A contemporary review on Data Preprocessing (DP) practice strategy in ATR-FTIR spectrum
Graphical abstract
Introduction
Over the past two decades, technological knowledges have been evolving so rapidly and contributing to production of High Dimensionality (HD) data in various knowledge disciplines [1], [2], [3], [4], [5]. Technological advancements have made collection of analytical data from a tiny sample possible and feasible within such a short period of time [6], [7], [8], [9]. Nonetheless, the technological advancements resemble a two-bladed knife, at the same time, such cutting-edge analytical instruments tend to produce data which cannot be readily analyzed and interpreted so to achieve the targeted goal of analysis [10], [11]. Data preprocessing (DP) which is also known as data pre-treatment methods are used to remove or reduce unwanted signals from the HD data prior to modeling analysis. As such, DP step is always located right after data collection or acquisition steps in the chemometric pipeline for analytical data. An improper selection of DP methods may negatively affecting the model accuracy and interpretability [12], [13]. The vital roles of DP methods have been discussed by numerous sources of books and references that are available in the literature [10], [11], [12], [13], [14], [15], [16], [17], [18], [19], [20], [21], [22].
Vibrational spectroscopy instruments including Raman, NIR and MIR spectroscopy, have been coupling with chemometric algorithms in accomplishing different analytical tasks [5], [8], [9], [15], [16], [17]. Recently, ATR-FTIR spectroscopy is preferred over transmission FTIR spectroscopy, in diverse field of application [20], [21], [22], [23], [24], [25], [26], [27], [28], [29], [30], [31]. The replacement is credited to its non-destructiveness, ease of application and relatively low analysis cost as well as rapid analysis time [6]. Following that, plenty of papers have been published in diverse application fields with the aim to “develop methods to class or differentiate or identify a particular samples by using ATR-FTIR spectra combined with chemometrics” [23], [24], [25], [26], [27], [28], [29], [30], [31]. However, most of these papers has not allocated considerable efforts to systematically select and assess DP methods, prior to modeling. The importance of proper selection of DP methods have been ignored that the user tends to just follows conventional choices of DP methods or shortlisted a few DP methods intuitively. We shall discuss on this matter more in the following section.
To date, a few reports have been reviewed on the application impacts of DP methods in HD data [10], [14], [15], but only one is devoted to DP evaluation tools [12].To the best of our knowledge, no paper is discussing on the DP practice strategy. On the other hand, most review works or tutorials related to DP methods has always been using NIR data [e.g.14] or Raman [e.g. [22], [32]] data to demonstrate its practical aspects. It is hardly found any work which is addressing the impacts of DP methods using ATR-FTIR spectrum as practical examples. Part of motivation in writing this article comes from the first author’s experience after applying chemometrics tools to solve ATR-FTIR spectrum-based problem from the context of forensic science [33], who hardly find any comprehensive references with respect to strategy that could be adopted for selection of DP methods. Thus, this work will be the first ever review on the novel aspect of DP, i.e. DP practice strategy, using ATR-FTIR spectrum as practical example, based on selected papers published since 2012.
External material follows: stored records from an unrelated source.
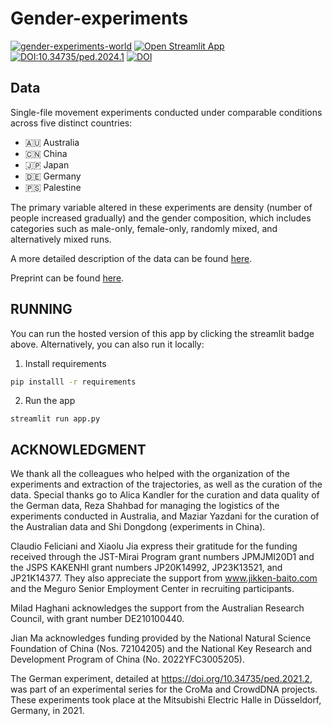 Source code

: # Gender-experiments
[![gender-experiments-world](https://github.com/PedestrianDynamics/gender-experiments/actions/workflows/code-quality.yml/badge.svg)](https://github.com/PedestrianDynamics/gender-experiments/actions/workflows/code-quality.yml)
[![Open Streamlit App](https://static.streamlit.io/badges/streamlit_badge_black_white.svg)](https://gender-experiments.streamlit.app/)
[![DOI:10.34735/ped.2024.1](https://img.shields.io/badge/DOI-10.34735/ped.2024.1-B31B1B.svg)](https://doi.org/10.34735/ped.2024.1)
[![DOI](https://zenodo.org/badge/DOI/10.5281/zenodo.12675716.svg)](https://doi.org/10.5281/zenodo.12675716)


## Data
Single-file movement experiments conducted under comparable conditions across five distinct countries:
- 🇦🇺 Australia
- 🇨🇳 China
- 🇯🇵 Japan
- 🇩🇪 Germany 
- 🇵🇸 Palestine 

The primary variable altered in these experiments are density (number of people increased gradually) and the gender composition, which includes categories such as male-only, female-only, randomly mixed, and alternatively mixed runs. 

A more detailed description of the data can be found [here](https://doi.org/10.34735/ped.2024.1).

Preprint can be found [here](http://dx.doi.org/10.2139/ssrn.4900271).


##  RUNNING 

You can run the hosted version of this app by clicking the streamlit badge above.
Alternatively, you can also run it locally:

1. Install requirements

```bash
pip installl -r requirements
```

2. Run the app

```
streamlit run app.py
```

## ACKNOWLEDGMENT

We thank all the colleagues who helped with the organization of the experiments and extraction of the trajectories, as well as the curation of the data. Special thanks go to Alica Kandler for the curation and data quality of the German data, Reza Shahbad for managing the logistics of the experiments conducted in Australia, and Maziar Yazdani for the curation of the Australian data and Shi Dongdong (experiments in China).

Claudio Feliciani and Xiaolu Jia express their gratitude for the funding received through the JST-Mirai Program grant numbers JPMJMI20D1 and the JSPS KAKENHI grant numbers JP20K14992, JP23K13521, and JP21K14377. They also appreciate the support from www.jikken-baito.com and the Meguro Senior Employment Center in recruiting participants.

Milad Haghani acknowledges the support from the Australian Research Council, with grant number DE210100440.

Jian Ma acknowledges funding provided by the National Natural Science Foundation of China (Nos. 72104205) and the National Key Research and Development Program of China (No. 2022YFC3005205).

The German experiment, detailed at https://doi.org/10.34735/ped.2021.2, was part of an experimental series for the CroMa and CrowdDNA projects. These experiments took place at the Mitsubishi Electric Halle in Düsseldorf, Germany, in 2021.
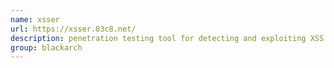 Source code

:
 ```yaml
---
name: xsser
url: https://xsser.03c8.net/
description: penetration testing tool for detecting and exploiting XSS vulnerabilites. URL : https://xsser.03c8.net/ Groups : blackarch blackarch-webapp blackarch-fuzzer blackarch-exploitation
group: blackarch
---
```

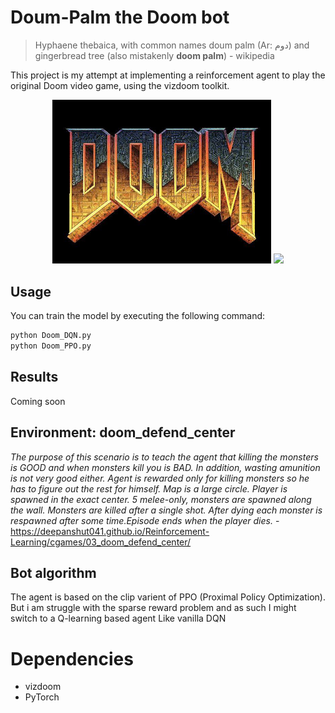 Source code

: # Doum-Palm the Doom bot

> Hyphaene thebaica, with common names doum palm (Ar: دوم) and gingerbread tree (also mistakenly **doom palm**) - wikipedia

This project is my attempt at implementing a reinforcement agent to play the original Doom video game, using the vizdoom toolkit.
<p align="center">
	<img src="Images/logo.jpg" width="350"/>
	<img src="Images/DDC.gif" width="350"/>
</p>

## Usage
You can train the model by executing the following command:
```bash
python Doom_DQN.py
python Doom_PPO.py
```
## Results 
Coming soon

## Environment: doom_defend_center
*The purpose of this scenario is to teach the agent that killing the monsters is GOOD and when monsters kill you is BAD. In addition, wasting amunition is not very good either. Agent is rewarded only for killing monsters so he has to figure out the rest for himself. Map is a large circle. Player is spawned in the exact center. 5 melee-only, monsters are spawned along the wall. Monsters are killed after a single shot. After dying each monster is respawned after some time.Episode ends when the player dies.* - https://deepanshut041.github.io/Reinforcement-Learning/cgames/03_doom_defend_center/


## Bot algorithm
The agent is based on the clip varient of PPO (Proximal Policy Optimization). But i am struggle with the sparse reward problem and as such I might switch to a Q-learning based agent Like vanilla DQN


# Dependencies
- vizdoom
- PyTorch
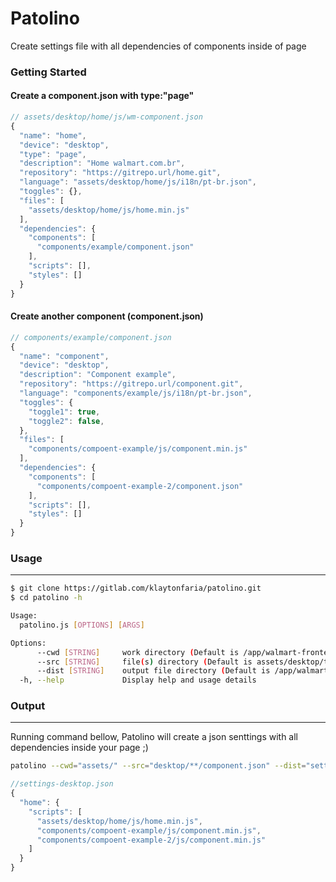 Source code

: Patolino
===

Create settings file with all dependencies of components inside of page

### Getting Started
#### Create a component.json with type:"page"
```javascript
// assets/desktop/home/js/wm-component.json
{
  "name": "home",
  "device": "desktop",
  "type": "page",
  "description": "Home walmart.com.br",
  "repository": "https://gitrepo.url/home.git",
  "language": "assets/desktop/home/js/i18n/pt-br.json",
  "toggles": {},
  "files": [
    "assets/desktop/home/js/home.min.js"
  ],
  "dependencies": {
    "components": [
      "components/example/component.json"
    ],
    "scripts": [],
    "styles": []
  }
}
```
#### Create another component (component.json)
```javascript
// components/example/component.json
{
  "name": "component",
  "device": "desktop",  
  "description": "Component example",
  "repository": "https://gitrepo.url/component.git",
  "language": "components/example/js/i18n/pt-br.json",
  "toggles": {
    "toggle1": true,
    "toggle2": false,
  },
  "files": [
    "components/compoent-example/js/component.min.js"
  ],
  "dependencies": {
    "components": [
      "components/compoent-example-2/component.json"
    ],
    "scripts": [],
    "styles": []
  }
}
```

### Usage
---

```bash
$ git clone https://gitlab.com/klaytonfaria/patolino.git
$ cd patolino -h

Usage:
  patolino.js [OPTIONS] [ARGS]

Options:
      --cwd [STRING]     work directory (Default is /app/walmart-frontend/webstore/)
      --src [STRING]     file(s) directory (Default is assets/desktop/template/**/wm-component.json)
      --dist [STRING]    output file directory (Default is /app/walmart-frontend/webstore/settings.json)
  -h, --help             Display help and usage details
```

### Output
---
Running command bellow, Patolino will create a json senttings with all dependencies inside your page ;)

```bash
patolino --cwd="assets/" --src="desktop/**/component.json" --dist="settings-desktop.json"
```

```javascript
//settings-desktop.json
{
  "home": {
    "scripts": [
      "assets/desktop/home/js/home.min.js",
      "components/compoent-example/js/component.min.js",
      "components/compoent-example-2/js/component.min.js"
    ]
  }
}
```
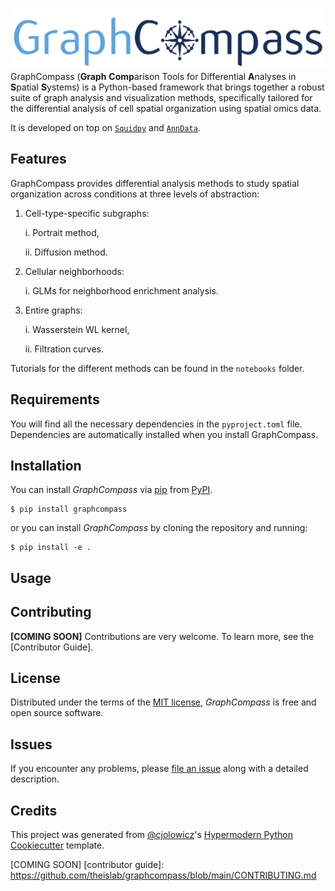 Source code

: ![GraphCompass](graphcompass_logo.jpg)
GraphCompass (**Graph** **Comp**arison Tools for Differential **A**nalyses in **S**patial **S**ystems) is a Python-based framework that brings together a robust suite of graph analysis and visualization methods, specifically tailored for the differential analysis of cell spatial organization using spatial omics data.

It is developed on top on [`Squidpy`](https://github.com/scverse/squidpy/) and [`AnnData`](https://github.com/scverse/anndata).

## Features
GraphCompass provides differential analysis methods to study spatial organization across conditions at three levels of abstraction: 
1. Cell-type-specific subgraphs:

   i. Portrait method,

   ii. Diffusion method.
3. Cellular neighborhoods:

   i. GLMs for neighborhood enrichment analysis.
4. Entire graphs:

   i. Wasserstein WL kernel,

   ii. Filtration curves.

Tutorials for the different methods can be found in the `notebooks` folder. 


## Requirements
You will find all the necessary dependencies in the `pyproject.toml` file. Dependencies are automatically installed when you install GraphCompass.

## Installation
You can install _GraphCompass_ via [pip] from [PyPI](https://pypi.org/project/graphcompass/).
 ```console
$ pip install graphcompass
```

or
you can install _GraphCompass_ by cloning the repository and running:
```console
$ pip install -e .
```

 

## Usage


## Contributing

**[COMING SOON]** Contributions are very welcome.
To learn more, see the [Contributor Guide].

## License

Distributed under the terms of the [MIT license][license],
_GraphCompass_ is free and open source software.

## Issues

If you encounter any problems,
please [file an issue] along with a detailed description.

## Credits

This project was generated from [@cjolowicz]'s [Hypermodern Python Cookiecutter] template.

[@cjolowicz]: https://github.com/cjolowicz
[pypi]: https://pypi.org/
[hypermodern python cookiecutter]: https://github.com/cjolowicz/cookiecutter-hypermodern-python
[file an issue]: https://github.com/theislab/graphcompass/issues
[pip]: https://pip.pypa.io/

<!-- github-only -->

[license]: https://github.com/theislab/graphcompass/blob/main/LICENSE
[COMING SOON] [contributor guide]: https://github.com/theislab/graphcompass/blob/main/CONTRIBUTING.md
In the subsequent sections, basic concepts of the two core subjects of concern, i.e. ATR-FTIR spectroscopy and chemometrics, will be briefly explained. Following that, status quo of contemporary DP practice strategy is reviewed according to selected articles published since 2012 and then summarized in a schematic flow chart. Last but not least, rationales that could have supported such practice are also discussed. For the sake of clarity, Fig. 1 summarizes the main ideas to be addressed in this article.
Section snippets
Typical characteristics of ATR-FTIR spectrum
ATR-FTIR spectroscopy is a powerful molecular spectroscopy technique and its advantages have been described by several references [6], [34], [35], [36], [37], [38], [39]. Fig. 2 illustrates relationship between ATR-FTIR spectroscopy and others similar techniques, of all are collectively known as vibrational spectroscopy. Theoretically, ATR-FTIR spectrum is resulted from interaction between IR light that penetrated into thin layer of surfaces of samples and chemical composition of the samples [6]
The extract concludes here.